DESCRIPTION OF THE TASK: Scan the data for lines with "false" and report the count by itself.

Data extracted from a collection:
────────────────────

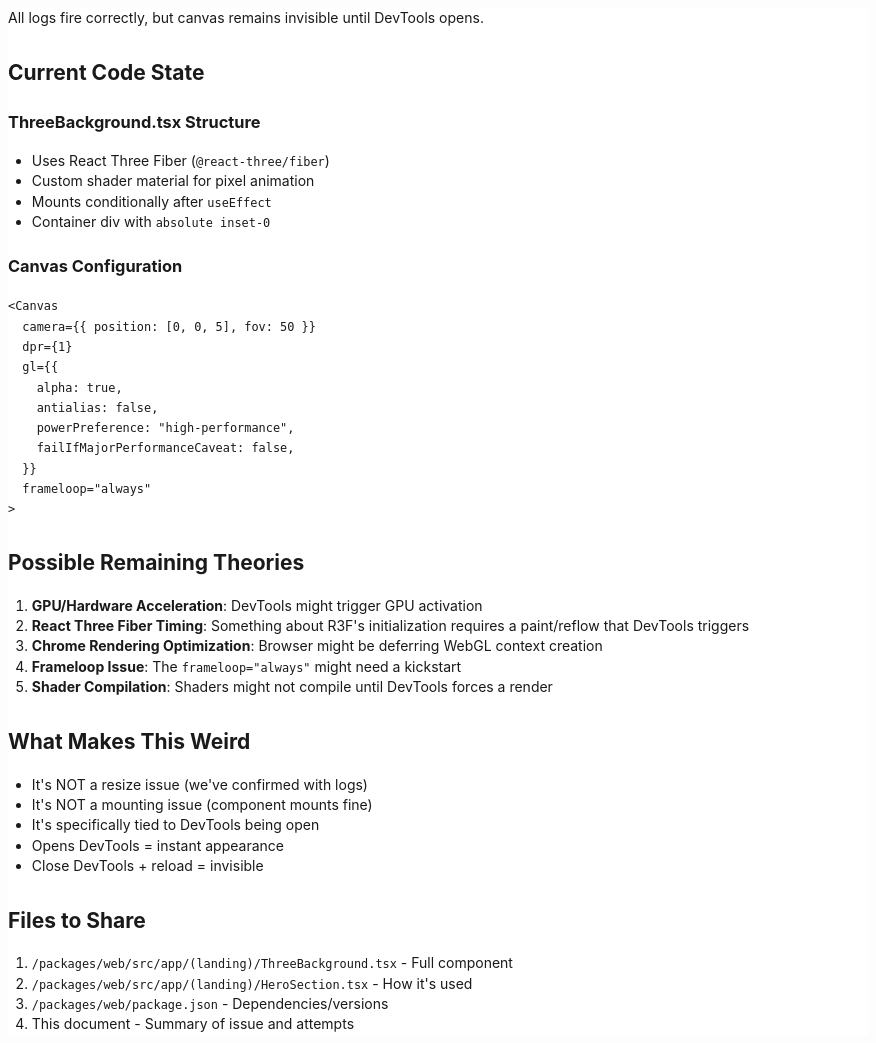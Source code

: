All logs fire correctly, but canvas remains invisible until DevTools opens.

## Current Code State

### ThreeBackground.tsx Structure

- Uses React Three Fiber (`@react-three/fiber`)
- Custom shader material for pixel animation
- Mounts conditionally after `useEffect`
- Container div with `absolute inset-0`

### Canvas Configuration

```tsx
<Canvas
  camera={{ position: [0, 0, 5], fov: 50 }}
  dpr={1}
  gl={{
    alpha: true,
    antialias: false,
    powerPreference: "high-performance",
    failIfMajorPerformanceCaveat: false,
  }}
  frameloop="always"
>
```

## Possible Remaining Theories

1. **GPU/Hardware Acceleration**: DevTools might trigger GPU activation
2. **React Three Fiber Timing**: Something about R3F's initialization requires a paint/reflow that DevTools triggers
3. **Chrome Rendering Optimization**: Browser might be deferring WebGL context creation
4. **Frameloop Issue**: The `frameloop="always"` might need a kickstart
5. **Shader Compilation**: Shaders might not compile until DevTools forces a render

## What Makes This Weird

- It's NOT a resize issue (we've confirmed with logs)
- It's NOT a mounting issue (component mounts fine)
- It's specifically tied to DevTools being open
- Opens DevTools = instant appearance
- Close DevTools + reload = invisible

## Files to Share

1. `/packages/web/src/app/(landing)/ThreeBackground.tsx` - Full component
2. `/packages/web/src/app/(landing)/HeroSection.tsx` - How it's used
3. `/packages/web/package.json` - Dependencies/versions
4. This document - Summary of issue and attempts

────────────────────

ANSWER BOX: 2